Little Dreams in a Humvee by Royee Zvi Atadgy
“…when he woke up, his pants were dry and full of smashed mosquitoes and blood.”
To Pierce the Clouds by Justin Porter
“…peace was good for the soul but hard on the belly.”
Procession Lane by Tor Falcon
“Its Green Men are adrift on their isolated path…”
The House on Red Brick Road by Lana Bella
“sloping down the eaves-stacked water reeds’ lines”
“…and mourns the loss of its skin”
Jesus Is the Lord of Quantum Mechanics by Charley Foster
“Each year, the McRib makes a brief visit to Earth”

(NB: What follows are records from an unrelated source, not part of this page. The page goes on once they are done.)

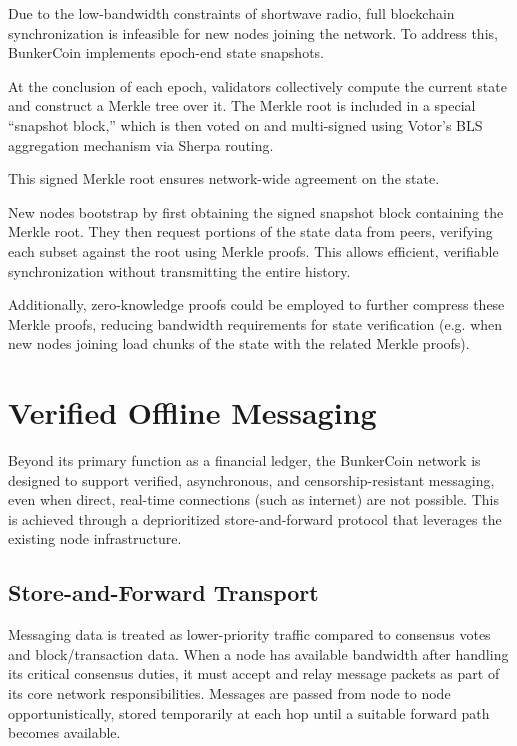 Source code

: \documentclass{article}
\begin{document}
Due to the low-bandwidth constraints of shortwave radio, full blockchain synchronization is infeasible for new nodes joining the network. To address this, BunkerCoin implements epoch-end state snapshots.

At the conclusion of each epoch, validators collectively compute the current state and construct a Merkle tree over it. The Merkle root is included in a special ``snapshot block,'' which is then voted on and multi-signed using Votor's BLS aggregation mechanism via Sherpa routing.

This signed Merkle root ensures network-wide agreement on the state.

New nodes bootstrap by first obtaining the signed snapshot block containing the Merkle root. They then request portions of the state data from peers, verifying each subset against the root using Merkle proofs. This allows efficient, verifiable synchronization without transmitting the entire history.

Additionally, zero-knowledge proofs could be employed to further compress these Merkle proofs, reducing bandwidth requirements for state verification (e.g. when new nodes joining load chunks of the state with the related Merkle proofs).

\section{Verified Offline Messaging}
\label{sec:messaging}

Beyond its primary function as a financial ledger, the BunkerCoin network is designed to support verified, asynchronous, and censorship-resistant messaging, even when direct, real-time connections (such as internet) are not possible. This is achieved through a deprioritized store-and-forward protocol that leverages the existing node infrastructure.

\subsection{Store-and-Forward Transport}

Messaging data is treated as lower-priority traffic compared to consensus votes and block/transaction data. When a node has available bandwidth after handling its critical consensus duties, it must accept and relay message packets as part of its core network responsibilities. Messages are passed from node to node opportunistically, stored temporarily at each hop until a suitable forward path becomes available.
\end{document}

Flemish Painters by David Jibson
“when the fruit has gone to rot”
111th- But you, being poor by Fran Lock
“you do not doff / your quaint morals like a cloth cap, baby”
rapscallion by Christopher Mulrooney
“they say in the samba centers what do they say”
Is Justified Over Yet: Or: The Ballad of E.B. Farnum by Christopher Schaeffer
“briefly coinhabit a slender little knife of space before / the cars explode…”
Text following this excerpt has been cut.